In sharpness-aware deep learning: ARSAM equipped with ASSG delivers test accuracy within $0.1$pt of full SAM on CIFAR-100 while performing only $\sim30\%$ of expensive SAM computations and achieving $136\%$ throughput. Adaptive reuse of PSF enhances speedup and stability with negligible accuracy degradation (Deng et al., 4 Oct 2025).

7. Theoretical and Practical Implications

ASSG establishes that adaptive surrogate parameterization—conditioned on local feature statistics or second-order geometry—is essential to avoid overestimating robustness or underutilizing optimization paths in modern neural architectures.
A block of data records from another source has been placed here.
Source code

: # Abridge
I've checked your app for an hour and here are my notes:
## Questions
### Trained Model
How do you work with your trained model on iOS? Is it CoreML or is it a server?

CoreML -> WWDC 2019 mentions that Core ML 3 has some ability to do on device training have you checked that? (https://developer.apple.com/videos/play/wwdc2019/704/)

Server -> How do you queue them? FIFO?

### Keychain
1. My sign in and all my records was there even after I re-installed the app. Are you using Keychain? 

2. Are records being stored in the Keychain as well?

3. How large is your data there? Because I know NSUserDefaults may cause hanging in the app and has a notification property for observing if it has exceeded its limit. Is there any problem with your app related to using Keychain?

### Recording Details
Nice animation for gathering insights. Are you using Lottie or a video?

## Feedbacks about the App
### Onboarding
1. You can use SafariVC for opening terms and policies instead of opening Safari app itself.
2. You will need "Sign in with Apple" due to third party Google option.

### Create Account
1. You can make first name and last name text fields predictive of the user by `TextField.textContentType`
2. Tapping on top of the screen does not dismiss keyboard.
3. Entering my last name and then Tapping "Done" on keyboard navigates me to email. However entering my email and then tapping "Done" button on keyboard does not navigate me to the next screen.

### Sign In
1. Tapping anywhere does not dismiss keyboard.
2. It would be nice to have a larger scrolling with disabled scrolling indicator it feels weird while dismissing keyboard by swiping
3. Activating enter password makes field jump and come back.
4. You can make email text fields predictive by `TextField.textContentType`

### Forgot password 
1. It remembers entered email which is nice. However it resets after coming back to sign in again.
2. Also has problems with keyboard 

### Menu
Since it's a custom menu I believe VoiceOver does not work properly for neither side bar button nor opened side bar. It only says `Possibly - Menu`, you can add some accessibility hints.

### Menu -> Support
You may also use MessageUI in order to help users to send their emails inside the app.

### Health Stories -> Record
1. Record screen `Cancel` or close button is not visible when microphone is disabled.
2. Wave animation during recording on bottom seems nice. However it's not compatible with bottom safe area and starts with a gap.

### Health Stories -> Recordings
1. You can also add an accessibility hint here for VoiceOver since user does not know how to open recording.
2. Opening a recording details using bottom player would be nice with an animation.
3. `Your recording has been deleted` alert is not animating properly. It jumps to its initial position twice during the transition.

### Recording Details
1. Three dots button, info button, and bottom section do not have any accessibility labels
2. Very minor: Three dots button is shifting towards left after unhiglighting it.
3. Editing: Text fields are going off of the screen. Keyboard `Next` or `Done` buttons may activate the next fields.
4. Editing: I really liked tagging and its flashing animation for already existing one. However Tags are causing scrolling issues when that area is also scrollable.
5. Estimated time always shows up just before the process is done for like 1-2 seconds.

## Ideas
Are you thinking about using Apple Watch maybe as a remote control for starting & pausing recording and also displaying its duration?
In SNNs, ASSG demonstrates that previously measured robustness against gradient-based attacks was largely influenced by the choice of surrogate, rather than any intrinsic property of spiking computation. A plausible implication is that robust SNN training, as well as certified robustness techniques, should integrate adaptive surrogates to ensure valid worst-case evaluations (Wang et al., 27 Dec 2025).

Future research avenues include integrating ASSG (and related MPD-AGL approaches) directly into adversarial training protocols, exploring their synergy with certified robustness and randomized smoothing, and developing low-overhead hardware approximations for neuromorphic deployment. In sharpness-aware minimization, autoregressive and selectively-updated surrogate strategies (as in ARSAM) provide a template for scalable, efficient training at scale without sacrificing the flat-minimum preference of modern optimization objectives (Deng et al., 4 Oct 2025).